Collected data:
[Start of section]

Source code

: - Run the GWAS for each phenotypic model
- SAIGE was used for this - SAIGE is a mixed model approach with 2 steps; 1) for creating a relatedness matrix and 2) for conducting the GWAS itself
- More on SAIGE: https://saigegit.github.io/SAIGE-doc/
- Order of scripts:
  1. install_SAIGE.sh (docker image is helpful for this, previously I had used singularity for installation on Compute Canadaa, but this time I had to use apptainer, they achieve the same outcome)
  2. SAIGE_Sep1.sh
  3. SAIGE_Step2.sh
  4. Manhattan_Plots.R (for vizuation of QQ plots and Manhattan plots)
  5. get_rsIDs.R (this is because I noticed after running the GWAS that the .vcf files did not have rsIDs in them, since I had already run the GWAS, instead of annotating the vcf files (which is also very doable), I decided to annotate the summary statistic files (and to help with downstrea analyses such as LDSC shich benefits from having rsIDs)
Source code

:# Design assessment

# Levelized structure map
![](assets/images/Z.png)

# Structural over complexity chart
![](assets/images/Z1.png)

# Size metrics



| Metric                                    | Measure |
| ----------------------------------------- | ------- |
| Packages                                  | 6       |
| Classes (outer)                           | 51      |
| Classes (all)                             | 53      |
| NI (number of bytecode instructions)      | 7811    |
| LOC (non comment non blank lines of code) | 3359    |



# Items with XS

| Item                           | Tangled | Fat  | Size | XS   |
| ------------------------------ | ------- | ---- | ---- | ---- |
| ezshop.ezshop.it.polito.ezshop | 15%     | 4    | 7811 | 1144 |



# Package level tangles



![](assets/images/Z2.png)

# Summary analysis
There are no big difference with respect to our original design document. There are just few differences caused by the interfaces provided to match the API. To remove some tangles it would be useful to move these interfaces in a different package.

[End of section]
[Start of section]

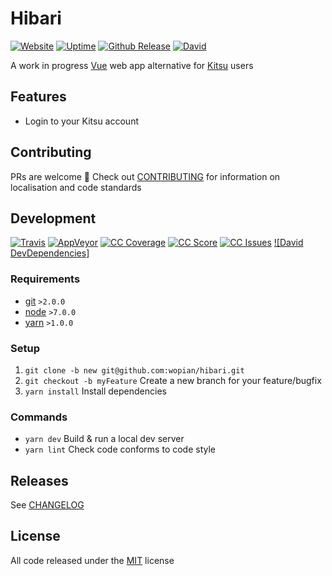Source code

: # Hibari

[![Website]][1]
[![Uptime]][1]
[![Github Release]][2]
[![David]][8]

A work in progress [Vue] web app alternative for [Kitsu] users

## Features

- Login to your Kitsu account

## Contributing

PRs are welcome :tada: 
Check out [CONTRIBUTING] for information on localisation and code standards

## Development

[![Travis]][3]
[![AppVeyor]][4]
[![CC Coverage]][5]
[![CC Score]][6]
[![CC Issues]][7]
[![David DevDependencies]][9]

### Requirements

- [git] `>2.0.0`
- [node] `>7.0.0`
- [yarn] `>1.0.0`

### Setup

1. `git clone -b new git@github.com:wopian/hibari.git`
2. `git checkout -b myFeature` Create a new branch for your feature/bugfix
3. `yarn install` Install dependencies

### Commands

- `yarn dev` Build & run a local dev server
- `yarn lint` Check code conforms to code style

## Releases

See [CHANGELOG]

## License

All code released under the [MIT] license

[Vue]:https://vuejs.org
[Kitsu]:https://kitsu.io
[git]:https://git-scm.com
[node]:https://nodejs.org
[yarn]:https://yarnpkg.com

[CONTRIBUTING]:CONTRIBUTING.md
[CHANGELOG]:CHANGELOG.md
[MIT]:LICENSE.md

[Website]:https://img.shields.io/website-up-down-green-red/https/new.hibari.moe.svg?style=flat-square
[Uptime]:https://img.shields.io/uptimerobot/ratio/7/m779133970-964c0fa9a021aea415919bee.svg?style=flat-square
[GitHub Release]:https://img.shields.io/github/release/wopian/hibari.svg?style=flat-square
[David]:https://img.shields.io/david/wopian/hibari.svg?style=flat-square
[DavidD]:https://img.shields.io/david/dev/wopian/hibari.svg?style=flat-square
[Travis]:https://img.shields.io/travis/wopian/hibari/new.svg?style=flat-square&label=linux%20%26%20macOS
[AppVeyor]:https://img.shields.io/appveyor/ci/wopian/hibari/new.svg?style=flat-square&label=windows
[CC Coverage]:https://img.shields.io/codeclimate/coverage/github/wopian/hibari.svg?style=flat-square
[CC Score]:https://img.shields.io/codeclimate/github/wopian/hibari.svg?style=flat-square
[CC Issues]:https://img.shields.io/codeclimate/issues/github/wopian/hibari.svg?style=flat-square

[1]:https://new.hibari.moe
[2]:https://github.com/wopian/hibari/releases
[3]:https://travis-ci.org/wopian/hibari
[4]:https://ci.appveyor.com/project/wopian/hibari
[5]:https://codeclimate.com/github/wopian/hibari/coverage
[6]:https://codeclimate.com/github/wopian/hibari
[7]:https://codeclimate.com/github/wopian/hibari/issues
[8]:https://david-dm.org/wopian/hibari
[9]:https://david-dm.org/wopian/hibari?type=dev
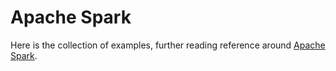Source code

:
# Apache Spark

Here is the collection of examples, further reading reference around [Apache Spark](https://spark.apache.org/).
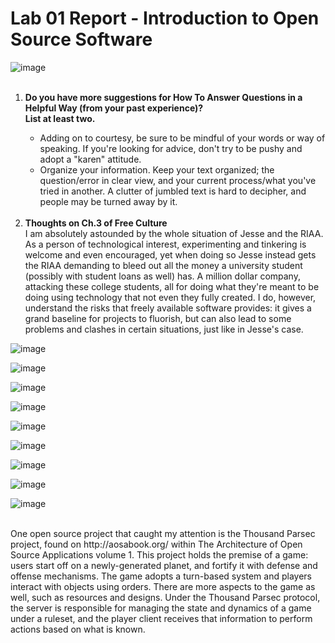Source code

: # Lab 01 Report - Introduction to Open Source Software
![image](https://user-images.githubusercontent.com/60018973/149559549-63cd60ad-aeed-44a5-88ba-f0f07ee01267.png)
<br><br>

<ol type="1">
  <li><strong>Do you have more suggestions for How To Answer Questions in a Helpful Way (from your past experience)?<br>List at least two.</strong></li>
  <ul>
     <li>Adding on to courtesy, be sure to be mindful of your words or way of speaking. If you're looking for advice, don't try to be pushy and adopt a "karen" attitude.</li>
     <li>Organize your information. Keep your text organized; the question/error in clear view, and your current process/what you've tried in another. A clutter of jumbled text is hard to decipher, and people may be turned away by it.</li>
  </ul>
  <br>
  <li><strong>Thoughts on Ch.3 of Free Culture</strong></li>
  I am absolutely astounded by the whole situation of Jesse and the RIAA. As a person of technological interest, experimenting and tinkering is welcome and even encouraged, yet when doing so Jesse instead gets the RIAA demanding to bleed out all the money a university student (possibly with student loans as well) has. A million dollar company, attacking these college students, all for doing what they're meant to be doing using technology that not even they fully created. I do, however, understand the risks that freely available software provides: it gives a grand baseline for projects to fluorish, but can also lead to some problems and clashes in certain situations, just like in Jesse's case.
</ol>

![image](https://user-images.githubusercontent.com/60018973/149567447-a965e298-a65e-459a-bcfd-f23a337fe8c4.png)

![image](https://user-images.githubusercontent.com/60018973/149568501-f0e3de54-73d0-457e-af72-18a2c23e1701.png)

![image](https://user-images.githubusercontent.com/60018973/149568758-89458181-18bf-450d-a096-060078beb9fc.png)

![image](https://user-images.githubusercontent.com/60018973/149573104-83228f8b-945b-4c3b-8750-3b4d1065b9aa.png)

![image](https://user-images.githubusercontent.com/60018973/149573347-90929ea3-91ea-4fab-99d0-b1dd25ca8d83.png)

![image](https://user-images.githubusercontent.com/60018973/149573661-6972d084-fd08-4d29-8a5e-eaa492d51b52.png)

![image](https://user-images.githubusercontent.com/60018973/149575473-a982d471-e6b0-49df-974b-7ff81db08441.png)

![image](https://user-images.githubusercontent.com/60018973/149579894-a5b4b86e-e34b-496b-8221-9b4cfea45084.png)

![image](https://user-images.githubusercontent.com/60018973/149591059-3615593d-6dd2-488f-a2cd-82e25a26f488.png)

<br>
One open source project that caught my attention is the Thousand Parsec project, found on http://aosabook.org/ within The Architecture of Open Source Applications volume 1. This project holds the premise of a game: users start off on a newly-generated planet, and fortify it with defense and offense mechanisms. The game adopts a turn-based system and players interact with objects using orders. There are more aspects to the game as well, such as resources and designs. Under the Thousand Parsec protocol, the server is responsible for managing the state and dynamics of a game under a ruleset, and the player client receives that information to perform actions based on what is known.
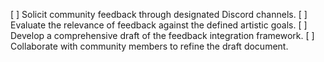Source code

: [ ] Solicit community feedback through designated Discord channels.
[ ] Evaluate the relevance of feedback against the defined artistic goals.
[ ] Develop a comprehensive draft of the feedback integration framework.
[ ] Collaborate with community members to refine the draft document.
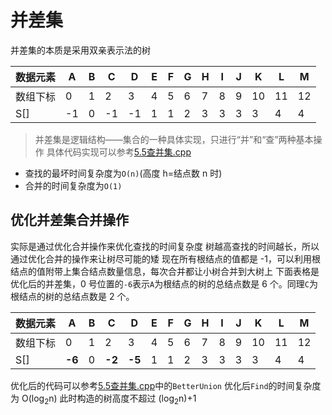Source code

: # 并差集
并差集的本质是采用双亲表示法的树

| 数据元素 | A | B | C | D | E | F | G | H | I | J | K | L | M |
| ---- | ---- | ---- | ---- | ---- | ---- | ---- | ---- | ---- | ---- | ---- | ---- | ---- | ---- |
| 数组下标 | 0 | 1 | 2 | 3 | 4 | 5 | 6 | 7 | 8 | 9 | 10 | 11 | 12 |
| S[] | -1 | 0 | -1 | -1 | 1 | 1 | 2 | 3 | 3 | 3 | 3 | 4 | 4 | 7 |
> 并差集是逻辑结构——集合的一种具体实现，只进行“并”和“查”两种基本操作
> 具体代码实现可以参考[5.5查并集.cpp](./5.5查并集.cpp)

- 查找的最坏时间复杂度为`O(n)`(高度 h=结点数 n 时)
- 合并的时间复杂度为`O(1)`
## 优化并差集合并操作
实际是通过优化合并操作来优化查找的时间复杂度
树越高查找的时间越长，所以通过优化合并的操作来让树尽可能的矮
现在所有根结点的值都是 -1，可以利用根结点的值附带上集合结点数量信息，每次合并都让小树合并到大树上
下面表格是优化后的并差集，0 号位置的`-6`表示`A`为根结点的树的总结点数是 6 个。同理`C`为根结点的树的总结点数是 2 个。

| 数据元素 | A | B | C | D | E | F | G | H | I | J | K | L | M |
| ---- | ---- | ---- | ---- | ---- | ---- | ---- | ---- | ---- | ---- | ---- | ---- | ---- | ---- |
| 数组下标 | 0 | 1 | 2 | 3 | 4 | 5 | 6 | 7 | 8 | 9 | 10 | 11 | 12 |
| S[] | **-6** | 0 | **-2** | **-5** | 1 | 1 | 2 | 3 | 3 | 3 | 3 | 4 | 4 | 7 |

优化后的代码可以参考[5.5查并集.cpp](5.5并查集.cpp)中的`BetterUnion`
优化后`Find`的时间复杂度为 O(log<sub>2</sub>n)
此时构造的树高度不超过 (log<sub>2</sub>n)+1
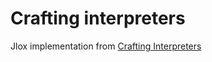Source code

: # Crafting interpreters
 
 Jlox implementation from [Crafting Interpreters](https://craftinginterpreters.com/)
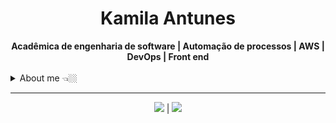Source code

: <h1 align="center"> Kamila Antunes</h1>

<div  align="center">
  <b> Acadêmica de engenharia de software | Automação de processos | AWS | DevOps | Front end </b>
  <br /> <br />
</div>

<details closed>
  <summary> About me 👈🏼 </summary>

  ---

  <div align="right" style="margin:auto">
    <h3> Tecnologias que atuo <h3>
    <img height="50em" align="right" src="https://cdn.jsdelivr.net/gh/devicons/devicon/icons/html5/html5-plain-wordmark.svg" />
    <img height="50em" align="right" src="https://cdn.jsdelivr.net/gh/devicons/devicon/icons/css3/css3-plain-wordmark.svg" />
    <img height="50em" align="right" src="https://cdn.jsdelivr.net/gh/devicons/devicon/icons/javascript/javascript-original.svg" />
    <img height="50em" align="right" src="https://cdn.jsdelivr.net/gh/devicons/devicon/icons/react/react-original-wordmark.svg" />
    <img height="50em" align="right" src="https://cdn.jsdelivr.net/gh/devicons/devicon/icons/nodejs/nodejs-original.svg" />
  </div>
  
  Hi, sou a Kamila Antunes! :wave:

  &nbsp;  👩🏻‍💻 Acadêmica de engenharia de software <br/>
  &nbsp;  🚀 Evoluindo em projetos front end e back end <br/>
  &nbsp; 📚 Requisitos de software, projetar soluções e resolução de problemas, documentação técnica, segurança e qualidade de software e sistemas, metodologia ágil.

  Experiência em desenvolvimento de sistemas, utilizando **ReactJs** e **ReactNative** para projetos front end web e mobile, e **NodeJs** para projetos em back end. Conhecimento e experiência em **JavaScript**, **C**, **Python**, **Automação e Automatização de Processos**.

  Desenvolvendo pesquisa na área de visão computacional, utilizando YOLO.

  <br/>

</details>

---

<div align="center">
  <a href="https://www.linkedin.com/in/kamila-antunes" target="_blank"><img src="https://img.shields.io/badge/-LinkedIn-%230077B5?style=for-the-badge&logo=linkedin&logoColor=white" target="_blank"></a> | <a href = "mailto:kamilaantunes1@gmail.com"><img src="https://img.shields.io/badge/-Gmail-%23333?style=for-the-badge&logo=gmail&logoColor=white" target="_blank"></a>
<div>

[End of section]
[Start of section]

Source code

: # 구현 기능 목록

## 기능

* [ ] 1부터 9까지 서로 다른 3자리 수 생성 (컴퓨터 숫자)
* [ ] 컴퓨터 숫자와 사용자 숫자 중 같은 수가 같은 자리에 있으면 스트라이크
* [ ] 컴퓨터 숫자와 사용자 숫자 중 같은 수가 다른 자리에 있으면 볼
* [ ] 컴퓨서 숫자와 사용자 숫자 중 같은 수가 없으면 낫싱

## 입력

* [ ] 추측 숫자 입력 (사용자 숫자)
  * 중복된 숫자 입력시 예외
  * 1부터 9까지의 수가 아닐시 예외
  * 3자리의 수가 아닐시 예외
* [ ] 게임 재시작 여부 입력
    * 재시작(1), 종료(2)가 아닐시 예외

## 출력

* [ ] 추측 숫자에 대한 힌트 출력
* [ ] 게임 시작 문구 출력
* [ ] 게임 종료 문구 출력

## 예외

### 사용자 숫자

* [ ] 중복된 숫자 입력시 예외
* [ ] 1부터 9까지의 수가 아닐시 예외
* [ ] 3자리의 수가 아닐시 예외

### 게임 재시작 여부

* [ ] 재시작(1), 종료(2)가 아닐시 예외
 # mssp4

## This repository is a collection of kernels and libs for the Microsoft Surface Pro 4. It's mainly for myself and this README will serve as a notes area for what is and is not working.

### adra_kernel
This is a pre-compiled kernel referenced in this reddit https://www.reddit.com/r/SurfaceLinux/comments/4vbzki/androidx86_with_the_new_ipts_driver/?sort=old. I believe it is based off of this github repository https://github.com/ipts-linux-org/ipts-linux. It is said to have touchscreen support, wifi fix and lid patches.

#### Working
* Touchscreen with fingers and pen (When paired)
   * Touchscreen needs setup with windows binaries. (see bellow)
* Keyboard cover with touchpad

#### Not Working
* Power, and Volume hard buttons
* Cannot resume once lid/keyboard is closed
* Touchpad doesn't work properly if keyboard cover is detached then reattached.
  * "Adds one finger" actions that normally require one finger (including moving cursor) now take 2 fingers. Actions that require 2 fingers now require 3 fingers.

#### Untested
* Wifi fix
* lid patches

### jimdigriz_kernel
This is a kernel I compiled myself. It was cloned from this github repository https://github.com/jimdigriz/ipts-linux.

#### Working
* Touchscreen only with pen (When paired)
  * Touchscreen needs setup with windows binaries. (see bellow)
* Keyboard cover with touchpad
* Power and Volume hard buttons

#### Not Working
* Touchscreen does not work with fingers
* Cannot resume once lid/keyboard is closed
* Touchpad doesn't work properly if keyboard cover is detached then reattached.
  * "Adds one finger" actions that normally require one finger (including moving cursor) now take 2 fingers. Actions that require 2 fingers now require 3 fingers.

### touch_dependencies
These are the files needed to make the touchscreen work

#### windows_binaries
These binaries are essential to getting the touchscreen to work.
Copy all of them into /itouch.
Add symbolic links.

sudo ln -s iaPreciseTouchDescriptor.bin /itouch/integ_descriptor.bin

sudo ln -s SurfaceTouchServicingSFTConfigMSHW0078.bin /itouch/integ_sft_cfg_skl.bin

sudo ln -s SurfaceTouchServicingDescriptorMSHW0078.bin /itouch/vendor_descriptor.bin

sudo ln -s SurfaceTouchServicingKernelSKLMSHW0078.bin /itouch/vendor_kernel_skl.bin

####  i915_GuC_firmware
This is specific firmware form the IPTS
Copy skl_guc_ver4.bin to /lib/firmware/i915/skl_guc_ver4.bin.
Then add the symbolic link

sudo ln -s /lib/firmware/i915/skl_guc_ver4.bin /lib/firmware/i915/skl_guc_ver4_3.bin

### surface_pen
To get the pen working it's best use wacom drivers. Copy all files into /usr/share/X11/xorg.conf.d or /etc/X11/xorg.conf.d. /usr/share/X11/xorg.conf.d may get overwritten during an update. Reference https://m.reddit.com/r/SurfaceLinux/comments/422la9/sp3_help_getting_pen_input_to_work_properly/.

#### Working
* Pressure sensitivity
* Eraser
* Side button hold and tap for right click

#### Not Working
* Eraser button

[End of section]

What needs to be done —
From the records above, pull out every line containing the word "comments".

Exercise solution —
This is a pre-compiled kernel referenced in this reddit https://www.reddit.com/r/SurfaceLinux/comments/4vbzki/androidx86_with_the_new_ipts_driver/?sort=old. I believe it is based off of this github repository https://github.com/ipts-linux-org/ipts-linux. It is said to have touchscreen support, wifi fix and lid patches.
To get the pen working it's best use wacom drivers. Copy all files into /usr/share/X11/xorg.conf.d or /etc/X11/xorg.conf.d. /usr/share/X11/xorg.conf.d may get overwritten during an update. Reference https://m.reddit.com/r/SurfaceLinux/comments/422la9/sp3_help_getting_pen_input_to_work_properly/.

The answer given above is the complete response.